-- Opening Marker --
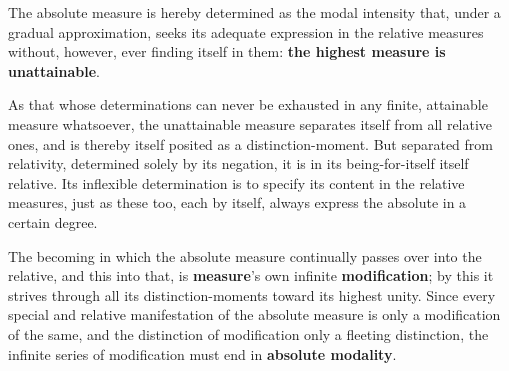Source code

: \documentclass[12pt,a4paper,openany]{book}
\newcommand{\opage}[1]{\marginnote{\footnotesize\textit{[#1]}}}
\begin{document}
The absolute measure is hereby determined as the modal intensity that, under a gradual approximation, seeks its adequate expression in the relative measures without, however,
\setcounter{footnote}{0}%
\opage{77}ever finding itself in them: \textbf{the highest measure is} \textbf{unattainable}.

As that whose determinations can never be exhausted in any finite, attainable measure whatsoever, the unattainable measure separates itself from all relative ones, and is thereby itself posited as a distinction-moment. But separated from relativity, determined solely by its negation, it is in its being-for-itself itself relative. Its inflexible determination is to specify its content in the relative measures, just as these too, each by itself, always express the absolute in a certain degree.

The becoming in which the absolute measure continually passes over into the relative, and this into that, is \textbf{measure}'s own infinite \textbf{modification}; by this it strives through all its distinction-moments toward its highest unity. Since every special and relative manifestation of the absolute measure is only a modification of the same, and the distinction of modification only a fleeting distinction, the infinite series of modification must end in \textbf{absolute modality}.
\end{document}
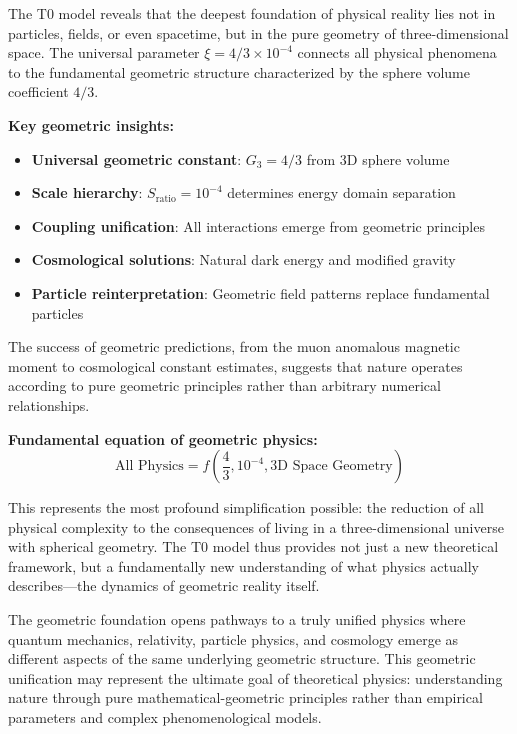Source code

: \documentclass[12pt,a4paper]{report}
\begin{document}
	The T0 model reveals that the deepest foundation of physical reality lies not in particles, fields, or even spacetime, but in the pure geometry of three-dimensional space. The universal parameter $\xi = 4/3 \times 10^{-4}$ connects all physical phenomena to the fundamental geometric structure characterized by the sphere volume coefficient $4/3$.
	
	\textbf{Key geometric insights:}
	
	\begin{itemize}
		\item \textbf{Universal geometric constant}: $G_3 = 4/3$ from 3D sphere volume
		\item \textbf{Scale hierarchy}: $S_{\text{ratio}} = 10^{-4}$ determines energy domain separation
		\item \textbf{Coupling unification}: All interactions emerge from geometric principles
		\item \textbf{Cosmological solutions}: Natural dark energy and modified gravity
		\item \textbf{Particle reinterpretation}: Geometric field patterns replace fundamental particles
	\end{itemize}
	
	The success of geometric predictions, from the muon anomalous magnetic moment to cosmological constant estimates, suggests that nature operates according to pure geometric principles rather than arbitrary numerical relationships.
	
	\textbf{Fundamental equation of geometric physics:}
	\begin{equation}
		\boxed{\text{All Physics} = f\left(\frac{4}{3}, 10^{-4}, \text{3D Space Geometry}\right)}
	\end{equation}
	
	This represents the most profound simplification possible: the reduction of all physical complexity to the consequences of living in a three-dimensional universe with spherical geometry. The T0 model thus provides not just a new theoretical framework, but a fundamentally new understanding of what physics actually describes—the dynamics of geometric reality itself.
	
	The geometric foundation opens pathways to a truly unified physics where quantum mechanics, relativity, particle physics, and cosmology emerge as different aspects of the same underlying geometric structure. This geometric unification may represent the ultimate goal of theoretical physics: understanding nature through pure mathematical-geometric principles rather than empirical parameters and complex phenomenological models.
	
\end{document}
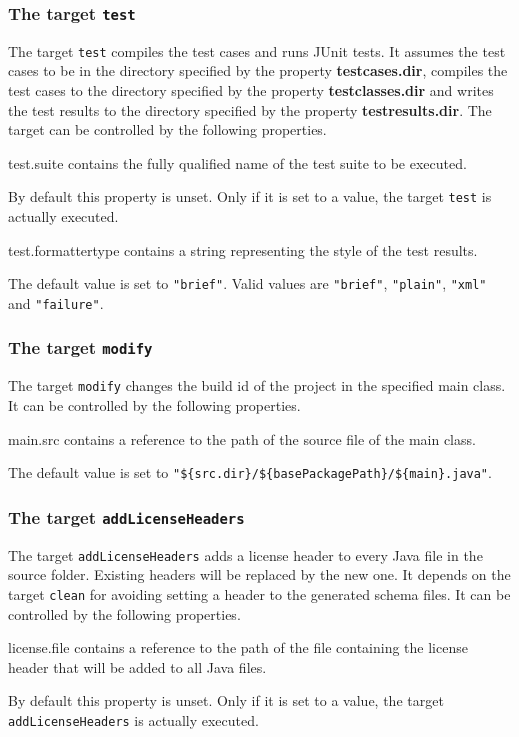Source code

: \documentclass[a4paper,twoside,11pt,bibtotoc]{article}
\begin{document}
\subsubsection*{The target \texttt{test}}
The target \texttt{test} compiles the test cases and runs JUnit tests.
It assumes the test cases to be in the directory specified by the property \textbf{testcases.dir}, compiles the test cases to the directory specified by the property \textbf{testclasses.dir} and writes the test results to the directory specified by the property \textbf{testresults.dir}.
The target can be controlled by the following properties.
\begin{description*}
	\item[test.suite] contains the fully qualified name of the test suite to be executed.\par By default this property is unset. Only if it is set to a value, the target \texttt{test} is actually executed.
	\item[test.formattertype] contains a string representing the style of the test results.\par The default value is set to \texttt{"brief"}. Valid values are \texttt{"brief"}, \texttt{"plain"}, \texttt{"xml"} and \texttt{"failure"}.
\end{description*}

\subsubsection*{The target \texttt{modify}}
The target \texttt{modify} changes the build id of the project in the specified main class.
It can be controlled by the following properties.

\begin{description*}
	\item[main.src] contains a reference to the path of the source file of the main class.\par The default value is set to \texttt{"\$\{src.dir\}/\$\{basePackagePath\}/\$\{main\}.java"}.
\end{description*}

\subsubsection*{The target \texttt{addLicenseHeaders}}
The target \texttt{addLicenseHeaders} adds a license header to every Java file in the source folder.
Existing headers will be replaced by the new one.
It depends on the target \texttt{clean} for avoiding setting a header to the generated schema files.
It can be controlled by the following properties.
\begin{description*}
	\item[license.file] contains a reference to the path of the file containing the license header that will be added to all Java files.\par By default this property is unset. Only if it is set to a value, the target \texttt{addLicenseHeaders} is actually executed.
\end{description*}
\end{document}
-- Closing Marker --
Using the data above, tally each line that has the string "specified" and report only the sum.

▸ **YOUR SOLUTION**
2